I am trying to get a text file from a URL. From the browser, its fairly simple. I just have to "save as" the from the URL and I get the file I want. At first, i had some trouble logging in using rvest (see [https://stackoverflow.com/questions/66352322/how-to-get-txt-file-from-password-protected-website-jsp-in-r][1])(I uploaded a couple of probably useful picture there). When I use the following code:
fileurl <- "http://www1.bolsadecaracas.com/esp/productos/dinamica/downloadDetail.jsp?symbol=BNC&dateFrom=20190101&dateTo=20210101&typePlazo=nada&typeReg=T"
session(fileurl)
I get the following (note how I am redirected to a different URL, as happens in the browser when you try to get to the fileurl without first logging in):
<session> http://www1.bolsadecaracas.com/esp/productos/dinamica/downloadDetail.jsp?symbol=BNC&dateFrom=20190101&dateTo=20210101&typePlazo=nada&typeReg=T
Status: 200
Type: text/html; charset=ISO-8859-1
Size: 84
I managed to log in using the following code:
#Define URLs
loginurl <- "http://www1.bolsadecaracas.com/esp/usuarios/customize.jsp"
fileurl <- "http://www1.bolsadecaracas.com/esp/productos/dinamica/downloadDetail.jsp?symbol=BNC&dateFrom=20190101&dateTo=20210101&typePlazo=nada&typeReg=T"
#Create session
pgsession <- session(loginurl)
pgform<-html_form(pgsession)[[1]] #Get form
#Create a fake submit button as form does not have one
fake_submit_button <- list(name = NULL,
type = "submit",
value = NULL,
checked = NULL,
disabled = NULL,
readonly = NULL,
required = FALSE)
attr(fake_submit_button, "class") <- "input"

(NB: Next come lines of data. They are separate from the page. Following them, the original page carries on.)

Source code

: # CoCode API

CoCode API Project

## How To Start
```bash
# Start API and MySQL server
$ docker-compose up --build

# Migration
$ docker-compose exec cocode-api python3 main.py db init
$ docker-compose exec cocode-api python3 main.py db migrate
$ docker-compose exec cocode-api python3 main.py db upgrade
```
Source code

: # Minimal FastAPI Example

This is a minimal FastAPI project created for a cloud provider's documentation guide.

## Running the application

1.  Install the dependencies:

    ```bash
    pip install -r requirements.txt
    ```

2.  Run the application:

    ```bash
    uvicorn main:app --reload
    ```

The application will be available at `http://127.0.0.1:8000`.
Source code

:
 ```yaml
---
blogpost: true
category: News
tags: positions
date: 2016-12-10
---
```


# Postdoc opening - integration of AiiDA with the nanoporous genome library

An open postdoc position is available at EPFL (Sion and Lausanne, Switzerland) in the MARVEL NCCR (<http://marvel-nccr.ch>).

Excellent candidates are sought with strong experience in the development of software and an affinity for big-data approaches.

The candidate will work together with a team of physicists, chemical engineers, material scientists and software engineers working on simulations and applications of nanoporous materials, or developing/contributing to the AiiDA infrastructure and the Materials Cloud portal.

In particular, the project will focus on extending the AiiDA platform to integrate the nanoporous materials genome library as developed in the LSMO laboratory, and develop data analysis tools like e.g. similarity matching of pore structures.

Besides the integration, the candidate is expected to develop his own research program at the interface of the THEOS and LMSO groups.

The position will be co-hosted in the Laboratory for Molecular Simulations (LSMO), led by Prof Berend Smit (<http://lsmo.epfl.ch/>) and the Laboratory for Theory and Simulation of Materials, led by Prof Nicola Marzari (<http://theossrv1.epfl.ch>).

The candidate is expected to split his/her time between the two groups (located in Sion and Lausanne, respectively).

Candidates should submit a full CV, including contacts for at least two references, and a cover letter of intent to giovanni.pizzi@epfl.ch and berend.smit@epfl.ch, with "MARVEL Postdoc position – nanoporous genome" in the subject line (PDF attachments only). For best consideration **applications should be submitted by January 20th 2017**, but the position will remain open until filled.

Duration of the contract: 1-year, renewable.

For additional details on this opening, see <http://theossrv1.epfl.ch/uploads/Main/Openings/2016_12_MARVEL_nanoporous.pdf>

pgform[["fields"]][["submit"]] <- fake_submit_button
#Create and submit filled form
filled_form<-html_form_set(pgform, login="******", passwd="******")
session_submit(pgsession, filled_form)
#Jump to new url
loggedsession <- session_jump_to(pgsession, url = fileurl)
#Output
loggedsession
It seems to me that the login was succesful, as the session output is the exact same size than the .txt file when I download it and I am no longer redirected. See the output.
<session> http://www1.bolsadecaracas.com/esp/productos/dinamica/downloadDetail.jsp?symbol=BNC&dateFrom=20190101&dateTo=20210101&typePlazo=nada&typeReg=T
Status: 200
Type: text/plain; charset=ISO-8859-1
Size: 32193
However, whenever I try to extract the content of the session with read_html() or the like, i get the following error: "Error: Page doesn't appear to be html.". I dont know if it has anything to do with the "Type: text/plain" of the session.
When I run
loggedsession[["response"]][["content"]]
I get
[1] 0d 0a 0d 0a 0d 0a 0d 0a 0d 0a 7c 30 32 2f 30 31 2f 32 30 31 39 7c 52 7c 31 34 2c 39 30 7c 31 35 2c
[34] 30 30 7c 31 37 2c 38 33 7c 31 33 2c 35 30 7c 39 7c 31 33 2e 35 33 33 7c 32 30 33 2e 30 36 30 2c 31
[67] 39 7c 0a 7c 30 33 2f 30 31 2f 32 30 31 39 7c 52 7c 31 35 2c 30 30 7c 31 37 2c 39 38 7c 31 37 2c 39
Any help on how to extract the text file??? Would be greatly appreciated.
PS: At one point, just playing with functions I managed to get something that would have worked with httr::: GET(fileurl). That was after playing with rvest functions and managing to log in. However, after closing and opening RStudio I was not able to get the same output with that function.